Además, identifica oportunidades de mediano y largo plazo:

  1. Participación: se evidencia un aumento considerable en los países que toman acciones en mitigación, y en la claridad y transparencia con que estas se comunican. Mientras que para el periodo pre-2020, 61 países habían presentado metas de reducción de emisiones cuantificadas, las INDCs incluyen este tipo de metas para 155 países.
  2. Políticas e instituciones: muchas INDCs ya están respaldadas por legislación y políticas nacionales y otras han desencadenado procesos en los que el sector público, el privado, la academia y la sociedad civil trabajan en conjunto para establecer las metas.
  3. Cooperación y apoyo: el interés de los países por cooperar para alcanzar metas colectivas ambiciosas contra el cambio climático parece haber aumentado. Se destaca la necesidad de aumentar el apoyo en financiamiento, transferencia tecnológica y fortalecimiento de capacidades.
  4. Circunstancias nacionales y ambición: todos los países han aumentado su nivel de ambición considerablemente frente a sus compromisos pre-2020. Sin embargo, aún se necesitan aumentar los esfuerzos antes y después del 2030.
¿Qué se espera de la adaptación?

La adaptación al cambio climático –es decir, los ajustes para reducir el daño causado por sus efectos y potenciar las oportunidades– fue incluida en las INDCs de 137 países. De ese total, 30 pertenecen a Latinoamérica y el Caribe.

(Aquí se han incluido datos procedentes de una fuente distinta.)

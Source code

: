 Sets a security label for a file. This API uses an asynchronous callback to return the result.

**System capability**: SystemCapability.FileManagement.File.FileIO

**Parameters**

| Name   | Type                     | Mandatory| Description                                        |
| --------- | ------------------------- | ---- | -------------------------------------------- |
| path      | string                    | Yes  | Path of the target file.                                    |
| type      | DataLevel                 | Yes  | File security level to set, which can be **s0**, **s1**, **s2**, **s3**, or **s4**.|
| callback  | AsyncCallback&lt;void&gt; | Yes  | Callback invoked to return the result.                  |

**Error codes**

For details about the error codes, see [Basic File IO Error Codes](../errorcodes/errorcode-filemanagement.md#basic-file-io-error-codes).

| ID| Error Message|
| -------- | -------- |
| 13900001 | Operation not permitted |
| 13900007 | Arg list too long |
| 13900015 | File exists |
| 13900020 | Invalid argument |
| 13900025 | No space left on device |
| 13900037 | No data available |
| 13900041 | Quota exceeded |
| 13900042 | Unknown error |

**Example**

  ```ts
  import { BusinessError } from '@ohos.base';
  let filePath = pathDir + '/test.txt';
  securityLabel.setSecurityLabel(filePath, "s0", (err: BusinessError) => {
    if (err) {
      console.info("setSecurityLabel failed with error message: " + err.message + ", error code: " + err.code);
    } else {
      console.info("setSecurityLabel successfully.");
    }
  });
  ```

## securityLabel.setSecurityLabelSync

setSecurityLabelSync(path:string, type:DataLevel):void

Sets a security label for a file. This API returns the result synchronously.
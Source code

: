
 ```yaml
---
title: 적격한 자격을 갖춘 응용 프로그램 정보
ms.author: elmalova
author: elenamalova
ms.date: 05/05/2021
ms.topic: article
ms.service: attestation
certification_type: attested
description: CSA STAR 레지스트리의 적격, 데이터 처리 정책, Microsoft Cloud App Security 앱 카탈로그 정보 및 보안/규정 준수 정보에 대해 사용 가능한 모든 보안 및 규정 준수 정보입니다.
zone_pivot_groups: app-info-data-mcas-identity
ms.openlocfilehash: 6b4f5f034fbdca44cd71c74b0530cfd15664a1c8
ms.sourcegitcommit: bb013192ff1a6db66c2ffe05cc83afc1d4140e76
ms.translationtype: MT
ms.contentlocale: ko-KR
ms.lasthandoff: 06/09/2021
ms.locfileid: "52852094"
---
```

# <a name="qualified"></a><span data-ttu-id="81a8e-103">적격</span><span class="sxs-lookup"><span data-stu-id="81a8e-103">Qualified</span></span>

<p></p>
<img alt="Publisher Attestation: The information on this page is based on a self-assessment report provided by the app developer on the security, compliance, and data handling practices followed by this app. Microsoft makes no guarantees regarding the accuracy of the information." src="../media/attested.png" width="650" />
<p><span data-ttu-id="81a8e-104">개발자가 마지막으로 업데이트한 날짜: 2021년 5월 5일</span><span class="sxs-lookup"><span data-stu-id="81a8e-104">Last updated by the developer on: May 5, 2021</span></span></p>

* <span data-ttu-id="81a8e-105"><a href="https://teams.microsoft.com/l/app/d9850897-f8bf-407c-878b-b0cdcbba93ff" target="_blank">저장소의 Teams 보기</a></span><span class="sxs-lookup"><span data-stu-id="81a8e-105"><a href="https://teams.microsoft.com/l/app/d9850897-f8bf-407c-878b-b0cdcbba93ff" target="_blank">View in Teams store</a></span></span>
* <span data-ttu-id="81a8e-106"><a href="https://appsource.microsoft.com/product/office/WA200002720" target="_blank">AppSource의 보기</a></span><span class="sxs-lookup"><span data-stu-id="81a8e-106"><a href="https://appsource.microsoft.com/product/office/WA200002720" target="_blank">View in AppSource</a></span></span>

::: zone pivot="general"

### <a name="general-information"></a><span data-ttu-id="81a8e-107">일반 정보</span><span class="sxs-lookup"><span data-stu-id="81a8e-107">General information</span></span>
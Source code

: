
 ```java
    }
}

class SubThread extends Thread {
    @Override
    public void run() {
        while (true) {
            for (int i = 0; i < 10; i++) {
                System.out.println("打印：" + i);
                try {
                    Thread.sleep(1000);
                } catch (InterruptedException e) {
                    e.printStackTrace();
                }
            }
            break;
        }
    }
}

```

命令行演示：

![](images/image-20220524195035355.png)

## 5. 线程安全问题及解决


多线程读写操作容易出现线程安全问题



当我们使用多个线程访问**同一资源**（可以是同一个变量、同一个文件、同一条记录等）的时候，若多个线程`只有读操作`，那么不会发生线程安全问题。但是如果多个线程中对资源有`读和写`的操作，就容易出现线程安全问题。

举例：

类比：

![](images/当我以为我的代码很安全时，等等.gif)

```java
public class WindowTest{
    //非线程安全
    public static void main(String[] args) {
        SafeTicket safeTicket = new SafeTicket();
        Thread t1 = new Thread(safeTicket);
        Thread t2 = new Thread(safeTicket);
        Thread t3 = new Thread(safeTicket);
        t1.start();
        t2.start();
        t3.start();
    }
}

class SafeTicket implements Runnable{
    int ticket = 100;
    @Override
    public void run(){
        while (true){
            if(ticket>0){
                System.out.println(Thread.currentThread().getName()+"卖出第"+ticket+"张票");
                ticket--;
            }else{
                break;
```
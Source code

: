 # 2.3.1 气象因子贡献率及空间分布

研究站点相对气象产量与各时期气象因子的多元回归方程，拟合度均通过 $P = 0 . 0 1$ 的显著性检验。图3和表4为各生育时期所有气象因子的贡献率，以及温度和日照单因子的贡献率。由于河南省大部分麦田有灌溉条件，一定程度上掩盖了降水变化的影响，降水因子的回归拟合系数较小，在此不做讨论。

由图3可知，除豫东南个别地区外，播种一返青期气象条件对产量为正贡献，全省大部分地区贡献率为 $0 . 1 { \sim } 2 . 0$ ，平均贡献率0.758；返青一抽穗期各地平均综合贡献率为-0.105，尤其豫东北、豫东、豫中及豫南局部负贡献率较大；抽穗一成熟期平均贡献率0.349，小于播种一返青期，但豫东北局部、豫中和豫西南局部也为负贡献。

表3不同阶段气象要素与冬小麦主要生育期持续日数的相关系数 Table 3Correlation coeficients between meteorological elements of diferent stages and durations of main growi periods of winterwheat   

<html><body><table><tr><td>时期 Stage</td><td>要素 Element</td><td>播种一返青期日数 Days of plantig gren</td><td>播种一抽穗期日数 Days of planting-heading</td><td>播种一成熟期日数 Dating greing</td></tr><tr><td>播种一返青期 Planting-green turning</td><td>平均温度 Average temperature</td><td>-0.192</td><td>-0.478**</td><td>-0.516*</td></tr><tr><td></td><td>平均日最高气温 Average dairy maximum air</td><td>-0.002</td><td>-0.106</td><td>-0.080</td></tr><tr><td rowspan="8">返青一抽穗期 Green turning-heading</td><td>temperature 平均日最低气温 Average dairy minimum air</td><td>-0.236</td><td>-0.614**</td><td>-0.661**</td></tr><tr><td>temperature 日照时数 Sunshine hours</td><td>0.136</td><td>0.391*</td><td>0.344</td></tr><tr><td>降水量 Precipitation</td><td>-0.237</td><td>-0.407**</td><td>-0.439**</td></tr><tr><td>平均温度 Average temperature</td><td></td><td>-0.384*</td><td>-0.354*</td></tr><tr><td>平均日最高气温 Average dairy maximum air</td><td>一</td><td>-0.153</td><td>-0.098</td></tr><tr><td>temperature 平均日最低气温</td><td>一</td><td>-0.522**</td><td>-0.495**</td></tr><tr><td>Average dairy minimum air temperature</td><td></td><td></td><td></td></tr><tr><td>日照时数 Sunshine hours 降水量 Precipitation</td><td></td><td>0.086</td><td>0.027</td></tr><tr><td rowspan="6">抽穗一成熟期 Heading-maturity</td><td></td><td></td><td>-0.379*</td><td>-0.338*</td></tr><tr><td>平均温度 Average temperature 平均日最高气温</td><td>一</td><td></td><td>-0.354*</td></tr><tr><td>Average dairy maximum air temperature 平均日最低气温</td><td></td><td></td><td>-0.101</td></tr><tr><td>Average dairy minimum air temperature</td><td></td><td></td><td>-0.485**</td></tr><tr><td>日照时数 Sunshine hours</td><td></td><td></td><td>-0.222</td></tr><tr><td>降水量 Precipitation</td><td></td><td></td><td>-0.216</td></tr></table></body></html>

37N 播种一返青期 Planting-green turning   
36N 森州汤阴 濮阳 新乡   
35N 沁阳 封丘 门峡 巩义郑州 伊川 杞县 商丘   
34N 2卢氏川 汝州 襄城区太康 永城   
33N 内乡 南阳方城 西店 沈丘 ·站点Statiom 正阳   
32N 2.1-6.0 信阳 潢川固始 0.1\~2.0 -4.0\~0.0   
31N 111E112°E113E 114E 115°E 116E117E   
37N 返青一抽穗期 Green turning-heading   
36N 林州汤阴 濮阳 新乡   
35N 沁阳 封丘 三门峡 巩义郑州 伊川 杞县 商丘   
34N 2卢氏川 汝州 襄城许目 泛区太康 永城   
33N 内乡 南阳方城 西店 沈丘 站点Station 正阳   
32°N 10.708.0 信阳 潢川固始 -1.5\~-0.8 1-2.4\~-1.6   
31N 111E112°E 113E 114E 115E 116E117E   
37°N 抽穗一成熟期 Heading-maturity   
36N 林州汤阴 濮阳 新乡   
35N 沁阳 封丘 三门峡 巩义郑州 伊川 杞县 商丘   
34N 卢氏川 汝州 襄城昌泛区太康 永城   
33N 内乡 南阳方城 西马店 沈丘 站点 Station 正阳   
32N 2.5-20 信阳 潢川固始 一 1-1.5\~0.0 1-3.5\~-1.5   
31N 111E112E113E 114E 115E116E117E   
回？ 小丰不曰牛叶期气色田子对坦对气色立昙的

Aunque el informe no evalúa el efecto agregado de las INDCs en adaptación, sí observa que todos los países incluyen información sobre su vulnerabilidad, los impactos y costos asociados a ella. Entre las amenazas más mencionadas figuran las inundaciones, aumento del nivel del mar y sequías.

Se concluye que los países se están orientando hacia la planificación e implementación de adaptación a gran escala. Varios esperan tener un Plan Nacional de Adaptación (NAP, por sus siglas en inglés) en el 2020. Los sectores priorizados para tomar acciones son los de agricultura, agua, ecosistemas, infraestructura, salud y silvicultura.

La mayoría de países requiere financiamiento, tecnología y fortalecimiento de capacidades para la adaptación. Las necesidades calculadas por cada país van desde US$10 millones a US$3 mil millones por año.